Based on the experience I gained while developing my Zaurus media player, here is a short compendium of optimization rules, tweaks and hints when using SQLite on an embedded system (may apply to other systems as well):
- Simplify the database schema as much as possible – even if that means redundant data or illogical structure
- Don’t generalize the database schema – generalization will mostly sacrifice performance and one can’t afford that on an embedded system with its tight restrictions, even if it is more convenient for the developer.
- Only use relations (via IDs etc.) where absolutely necessary. The overhead for lookup and joining tables is considerable, even with an index on the relation.
- Order the tables correctly in SELECTs. Put a table left-most if it is lacking an index on the relation. More details are here.
In general: Check the order of tables in the SELECT statement. A different permutation may be more optimal. Profile. - Prepare your statements and bind values where applicable. This way you can get rid of the parser and VM creation overhead in tight loops (e.g. when inserting and updating).
- Use transactions – even if you’re just reading the data. This may yield a few milliseconds.
- Use temporary tables for intermediate results. They are fast and stay in cache most of the time. Depending on how your SQLite instance is set up, data will only be swapped into an external file if the cache is saturated.
- Try to avoid using views for data you’re constantly accessing. If you can afford it, create temporary tables and insert data there. This will eliminate the overhead imposed by the view evaluation.
- Avoid sub-queries since they tend to create temporary tables and insertion of the intermediate results into those tables may be expensive.
- Try to use indices only on static data or data that changes rarely. Building an index on live or temporary data can be expensive performance-wise. Only do so if the time required for the data lookup considerably outweights the time required for building the index.
- Alternative to indices: hashkeys – Instead of using indices on very long strings, you may store the hash values of those strings as keys in the same table. A lookup via hash values may be a whole lot more efficient. This method is also very effective when you can’t afford the creation of an index due to performance reasons. Downside: You have to take care of the hashkeys. (See remarks in the comments below.)
- No useless indices.
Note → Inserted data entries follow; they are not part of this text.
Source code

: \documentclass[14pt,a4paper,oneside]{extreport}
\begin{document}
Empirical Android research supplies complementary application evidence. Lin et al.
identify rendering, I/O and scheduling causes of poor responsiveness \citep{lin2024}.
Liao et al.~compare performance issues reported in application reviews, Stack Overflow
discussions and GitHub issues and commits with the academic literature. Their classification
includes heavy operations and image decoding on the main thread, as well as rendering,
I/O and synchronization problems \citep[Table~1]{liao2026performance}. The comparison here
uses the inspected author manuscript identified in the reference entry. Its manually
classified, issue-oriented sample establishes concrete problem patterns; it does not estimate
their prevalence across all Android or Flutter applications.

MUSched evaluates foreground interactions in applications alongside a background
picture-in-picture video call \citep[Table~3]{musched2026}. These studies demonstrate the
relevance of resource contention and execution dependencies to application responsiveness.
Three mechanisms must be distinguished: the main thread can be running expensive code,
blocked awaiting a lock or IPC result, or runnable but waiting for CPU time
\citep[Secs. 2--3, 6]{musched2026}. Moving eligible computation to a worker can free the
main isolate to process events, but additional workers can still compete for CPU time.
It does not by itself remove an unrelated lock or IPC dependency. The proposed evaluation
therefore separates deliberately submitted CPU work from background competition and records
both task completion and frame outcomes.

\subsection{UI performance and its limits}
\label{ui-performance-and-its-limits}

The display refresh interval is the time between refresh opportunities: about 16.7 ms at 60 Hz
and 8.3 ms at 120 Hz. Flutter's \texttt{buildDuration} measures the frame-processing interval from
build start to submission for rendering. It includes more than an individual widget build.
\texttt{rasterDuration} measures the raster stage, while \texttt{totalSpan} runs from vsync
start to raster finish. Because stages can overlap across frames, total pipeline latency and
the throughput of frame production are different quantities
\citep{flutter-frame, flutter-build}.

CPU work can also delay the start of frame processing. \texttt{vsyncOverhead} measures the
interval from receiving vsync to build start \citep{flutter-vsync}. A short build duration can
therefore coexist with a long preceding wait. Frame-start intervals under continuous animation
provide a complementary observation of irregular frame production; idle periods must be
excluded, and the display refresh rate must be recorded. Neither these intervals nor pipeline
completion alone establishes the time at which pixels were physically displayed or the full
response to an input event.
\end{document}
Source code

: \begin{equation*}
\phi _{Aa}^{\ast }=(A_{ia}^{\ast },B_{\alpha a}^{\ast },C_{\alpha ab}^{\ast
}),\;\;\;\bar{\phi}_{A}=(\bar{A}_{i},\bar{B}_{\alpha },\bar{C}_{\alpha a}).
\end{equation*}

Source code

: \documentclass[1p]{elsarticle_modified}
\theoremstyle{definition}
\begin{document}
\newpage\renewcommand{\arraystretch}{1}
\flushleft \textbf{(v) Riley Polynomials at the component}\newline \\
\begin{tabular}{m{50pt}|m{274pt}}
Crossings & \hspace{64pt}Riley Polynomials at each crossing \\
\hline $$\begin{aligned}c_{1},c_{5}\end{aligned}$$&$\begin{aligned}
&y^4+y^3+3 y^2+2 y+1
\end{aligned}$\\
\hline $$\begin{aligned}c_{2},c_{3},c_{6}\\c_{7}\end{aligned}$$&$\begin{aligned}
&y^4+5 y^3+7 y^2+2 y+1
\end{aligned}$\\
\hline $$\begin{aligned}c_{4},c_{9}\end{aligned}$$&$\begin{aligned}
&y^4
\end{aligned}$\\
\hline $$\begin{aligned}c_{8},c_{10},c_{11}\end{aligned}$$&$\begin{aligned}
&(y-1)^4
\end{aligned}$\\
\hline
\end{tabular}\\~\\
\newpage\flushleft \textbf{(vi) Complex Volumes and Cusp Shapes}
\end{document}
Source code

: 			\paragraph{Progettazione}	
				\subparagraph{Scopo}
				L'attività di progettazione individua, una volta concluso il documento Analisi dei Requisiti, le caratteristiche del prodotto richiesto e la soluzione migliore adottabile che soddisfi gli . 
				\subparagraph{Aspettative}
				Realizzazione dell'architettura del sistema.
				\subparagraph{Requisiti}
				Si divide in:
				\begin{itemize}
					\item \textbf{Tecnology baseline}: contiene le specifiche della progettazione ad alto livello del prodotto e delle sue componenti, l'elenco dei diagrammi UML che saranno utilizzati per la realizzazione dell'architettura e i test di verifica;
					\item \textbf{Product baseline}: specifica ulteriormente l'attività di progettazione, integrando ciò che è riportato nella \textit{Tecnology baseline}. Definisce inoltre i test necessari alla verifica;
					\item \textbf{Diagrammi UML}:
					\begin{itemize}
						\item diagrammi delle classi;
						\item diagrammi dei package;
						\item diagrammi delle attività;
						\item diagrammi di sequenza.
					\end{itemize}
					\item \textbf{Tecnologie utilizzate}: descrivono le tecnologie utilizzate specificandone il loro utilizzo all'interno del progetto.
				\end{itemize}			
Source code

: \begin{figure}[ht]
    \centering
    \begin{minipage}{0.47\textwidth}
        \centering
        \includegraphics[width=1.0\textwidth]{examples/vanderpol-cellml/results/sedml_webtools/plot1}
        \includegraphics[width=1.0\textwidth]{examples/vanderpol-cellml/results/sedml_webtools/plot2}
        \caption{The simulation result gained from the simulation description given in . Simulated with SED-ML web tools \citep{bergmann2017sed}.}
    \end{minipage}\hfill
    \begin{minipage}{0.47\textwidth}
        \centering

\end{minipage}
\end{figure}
Create indices only if your queries actually use the indices on the table (check with EXPLAIN). Having useless indices around may pollute otherwise precious database cache space.
- Be cache-friendly. Depending on the memory conditions, creating temporary tables and indices may bash the cache. Reloading data back into the cache is expensive.
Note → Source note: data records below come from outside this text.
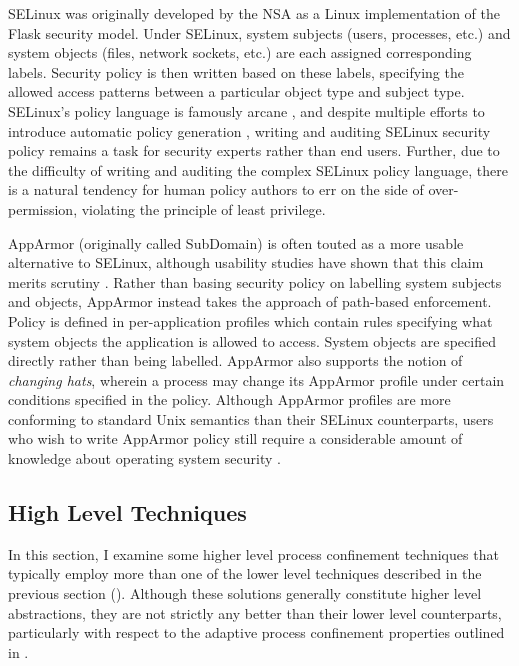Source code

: \documentclass[dvipsnames, 12pt]{article}
\begin{document}
SELinux \cite{smalley2001_selinux} was originally developed by the NSA as
a Linux implementation of the Flask \cite{spencer1999_flask} security model.
Under SELinux, system subjects (users, processes, etc.) and system objects
(files, network sockets, etc.) are each assigned corresponding labels. Security
policy is then written based on these labels, specifying the allowed access
patterns between a particular object type and subject type. SELinux's policy
language is famously arcane \cite{schreuders12_towards}, and despite multiple
efforts to introduce automatic policy generation \cite{audit2allow,
macmillan07_madison, macmillan07_madison}, writing and auditing SELinux security
policy remains a task for security experts rather than end users. Further, due
to the difficulty of writing and auditing the complex SELinux policy language,
there is a natural tendency for human policy authors to err on the side of
over-permission, violating the principle of least privilege.

AppArmor (originally called SubDomain) \cite{cowan2000_apparmor} is often touted
as a more usable alternative to SELinux, although usability studies have shown
that this claim merits scrutiny \cite{schreuders12_towards}. Rather than basing
security policy on labelling system subjects and objects, AppArmor instead takes
the approach of path-based enforcement. Policy is defined in per-application
profiles which contain rules specifying what system objects the application is
allowed to access. System objects are specified directly rather than being
labelled.  AppArmor also supports the notion of \textit{changing hats}, wherein
a process may change its AppArmor profile under certain conditions specified in
the policy.  Although AppArmor profiles are more conforming to standard Unix
semantics than their SELinux counterparts, users who wish to write AppArmor
policy still require a considerable amount of knowledge about operating system
security \cite{schreuders12_towards}.


\subsection{High Level Techniques}
\label{sec:high-level}

In this section, I examine some higher level process confinement techniques that
typically employ more than one of the lower level techniques described in the
previous section (). Although these solutions generally
constitute higher level abstractions, they are not strictly any better than
their lower level counterparts, particularly with respect to the adaptive
process confinement properties outlined in .
\end{document}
- Double-check your queries and profile them. The SQLite optimizer doesn’t perform as well as the optimizers of big DBs (Firebird / Interbase, PostgreSQL, Oracle etc.).
- Check compiler settings. A higher optimization setting in your C-compiler may very well yield a few tens of milliseconds. Make sure to inline functions (-O3 for GCC 2.95.x, -O2 for GCC 3.x.x and higher). Optimize for architecture and CPU. Omit stack frame pointers (-fomit-frame-pointer) if you’re not producing executables with debug symbols. This may free an additional register for the compiler to use.
- Disable unused SQLite features. This helps to reduce binary size and may also affect performance.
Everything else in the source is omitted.